Posted to users@jackrabbit.apache.org by Alexander Wallace <aw...@rwmotloc.com> on 2009/01/13 20:59:46 UTC

Cluster Datastore garbage collection.

Hi all!

i think the answer to my following question is "yes" after reading this 
wiki page:

http://wiki.apache.org/jackrabbit/DataStore

But I want to verify:

If i have cluster configuration but only one repository using the same 
data store, I can use the normal garbage collection (ie: 
gc.deleteUnused(); ), correct?

The [Manually delete files with last modified date older than X] (from 
that page) only applys to haging multiple repositories share the same 
datastore...

Thanks in advance for this info!


Re: Cluster Datastore garbage collection.

Posted by Alexander Wallace <aw...@rwmotloc.com>.
Alexander Klimetschek wrote:
> On Tue, Jan 13, 2009 at 8:59 PM, Alexander Wallace <aw...@rwmotloc.com> wrote:
>   
>
> I would think so, but I am not 100% sure what happens if one node
> already has removed the reference to the datastore entry (aka marked
> unused during gc), but another cluster node still wants to read from
> it, because the removed node or property event hasn't arrived yet...
>
>   
Got it... Since the cluster syncronization happens very often, and 
sounds like running GC is not a super high priority, It seems that it 
would be safer to run the GC say, once a day during a very low traffic 
window, perhaps at 3 am or so, to minimize user exposure...
> Regards,
> Alex
>
>   
Thanks a lot for the response!

Alex.

Re: Cluster Datastore garbage collection.

Posted by Alexander Klimetschek <ak...@day.com>.
On Tue, Jan 13, 2009 at 8:59 PM, Alexander Wallace <aw...@rwmotloc.com> wrote:
> i think the answer to my following question is "yes" after reading this wiki
> page:
>
> http://wiki.apache.org/jackrabbit/DataStore
>
> But I want to verify:
>
> If i have cluster configuration but only one repository using the same data
> store, I can use the normal garbage collection (ie: gc.deleteUnused(); ),
> correct?

I would think so, but I am not 100% sure what happens if one node
already has removed the reference to the datastore entry (aka marked
unused during gc), but another cluster node still wants to read from
it, because the removed node or property event hasn't arrived yet...

>
> The [Manually delete files with last modified date older than X] (from that
> page) only applys to haging multiple repositories share the same
> datastore...

Right.

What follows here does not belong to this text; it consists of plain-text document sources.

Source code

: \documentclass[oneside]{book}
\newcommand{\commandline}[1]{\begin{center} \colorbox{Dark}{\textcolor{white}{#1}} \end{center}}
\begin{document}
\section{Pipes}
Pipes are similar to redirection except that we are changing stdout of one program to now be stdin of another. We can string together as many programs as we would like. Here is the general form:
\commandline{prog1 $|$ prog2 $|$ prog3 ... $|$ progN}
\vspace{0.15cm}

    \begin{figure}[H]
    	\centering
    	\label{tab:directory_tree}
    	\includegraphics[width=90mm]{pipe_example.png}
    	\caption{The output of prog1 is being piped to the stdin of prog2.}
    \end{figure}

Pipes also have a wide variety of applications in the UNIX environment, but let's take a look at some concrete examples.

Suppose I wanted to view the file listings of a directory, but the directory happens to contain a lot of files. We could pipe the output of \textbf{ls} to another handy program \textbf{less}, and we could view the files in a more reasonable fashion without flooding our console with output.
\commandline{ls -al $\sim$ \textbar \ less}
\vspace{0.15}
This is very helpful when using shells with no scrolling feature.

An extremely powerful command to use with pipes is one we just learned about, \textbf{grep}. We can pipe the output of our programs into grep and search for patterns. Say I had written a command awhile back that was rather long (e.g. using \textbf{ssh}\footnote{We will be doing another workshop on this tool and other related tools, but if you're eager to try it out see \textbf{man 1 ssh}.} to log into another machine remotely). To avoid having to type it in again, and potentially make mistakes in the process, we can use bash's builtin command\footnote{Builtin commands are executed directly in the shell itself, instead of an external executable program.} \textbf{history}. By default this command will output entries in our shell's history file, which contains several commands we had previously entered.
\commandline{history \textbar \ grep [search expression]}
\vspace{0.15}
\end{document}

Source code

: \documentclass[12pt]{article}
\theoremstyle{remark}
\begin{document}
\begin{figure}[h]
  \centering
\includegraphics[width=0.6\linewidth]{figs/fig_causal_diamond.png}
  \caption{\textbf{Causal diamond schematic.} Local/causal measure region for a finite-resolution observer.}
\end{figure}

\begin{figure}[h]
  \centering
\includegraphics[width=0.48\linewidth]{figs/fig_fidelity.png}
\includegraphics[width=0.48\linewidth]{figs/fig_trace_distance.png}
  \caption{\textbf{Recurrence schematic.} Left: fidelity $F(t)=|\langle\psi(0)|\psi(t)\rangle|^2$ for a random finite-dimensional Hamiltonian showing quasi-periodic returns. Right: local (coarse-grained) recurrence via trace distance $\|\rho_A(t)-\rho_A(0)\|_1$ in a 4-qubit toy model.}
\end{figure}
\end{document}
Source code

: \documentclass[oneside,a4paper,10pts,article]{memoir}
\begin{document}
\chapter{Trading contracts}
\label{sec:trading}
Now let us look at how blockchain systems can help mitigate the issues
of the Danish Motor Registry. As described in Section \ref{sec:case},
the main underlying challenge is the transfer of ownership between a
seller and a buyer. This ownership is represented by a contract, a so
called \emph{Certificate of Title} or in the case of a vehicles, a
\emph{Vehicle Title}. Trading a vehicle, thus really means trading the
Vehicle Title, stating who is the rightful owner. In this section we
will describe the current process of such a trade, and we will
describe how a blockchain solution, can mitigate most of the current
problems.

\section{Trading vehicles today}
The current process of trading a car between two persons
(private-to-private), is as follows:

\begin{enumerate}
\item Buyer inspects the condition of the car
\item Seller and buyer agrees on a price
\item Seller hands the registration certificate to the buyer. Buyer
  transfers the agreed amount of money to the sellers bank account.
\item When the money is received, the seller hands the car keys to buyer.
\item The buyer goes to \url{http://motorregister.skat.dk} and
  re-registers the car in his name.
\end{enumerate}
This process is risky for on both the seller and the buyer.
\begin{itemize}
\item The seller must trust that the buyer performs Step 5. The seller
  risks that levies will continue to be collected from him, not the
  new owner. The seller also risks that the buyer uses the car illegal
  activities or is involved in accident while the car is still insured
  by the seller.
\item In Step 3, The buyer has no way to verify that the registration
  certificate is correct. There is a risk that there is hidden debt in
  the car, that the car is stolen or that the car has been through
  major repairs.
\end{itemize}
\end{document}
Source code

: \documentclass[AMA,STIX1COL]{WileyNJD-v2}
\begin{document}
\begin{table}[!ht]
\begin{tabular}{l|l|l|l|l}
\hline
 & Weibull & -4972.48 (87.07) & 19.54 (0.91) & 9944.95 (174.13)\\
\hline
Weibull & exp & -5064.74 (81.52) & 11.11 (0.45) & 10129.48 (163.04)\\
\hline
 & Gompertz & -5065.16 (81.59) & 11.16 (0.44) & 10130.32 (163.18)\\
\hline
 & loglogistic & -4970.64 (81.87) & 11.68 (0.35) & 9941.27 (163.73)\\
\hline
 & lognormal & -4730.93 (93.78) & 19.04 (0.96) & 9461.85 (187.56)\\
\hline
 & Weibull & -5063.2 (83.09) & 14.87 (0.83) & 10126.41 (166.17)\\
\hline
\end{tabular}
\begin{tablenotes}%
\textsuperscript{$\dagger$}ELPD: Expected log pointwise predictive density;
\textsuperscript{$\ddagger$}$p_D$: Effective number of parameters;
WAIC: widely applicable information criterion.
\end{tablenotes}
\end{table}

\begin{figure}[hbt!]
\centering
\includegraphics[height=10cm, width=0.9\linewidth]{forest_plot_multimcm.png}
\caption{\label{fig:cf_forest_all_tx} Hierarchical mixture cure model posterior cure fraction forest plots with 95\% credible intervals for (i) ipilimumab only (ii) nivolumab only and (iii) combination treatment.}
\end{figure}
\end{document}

There is no synchronization mechanism in the datastore for
access by multiple repositories, which would be required for the
garbage collection to find out which entries are unused by _all_
repositories before deleting them. Collision is avoided purely by the
use of UUIDs/hashs, so when writing to the datastore no
synchronization is required. See also
https://issues.apache.org/jira/browse/JCR-1865


Regards,
Alex

-- 
Alexander Klimetschek
alexander.klimetschek@day.com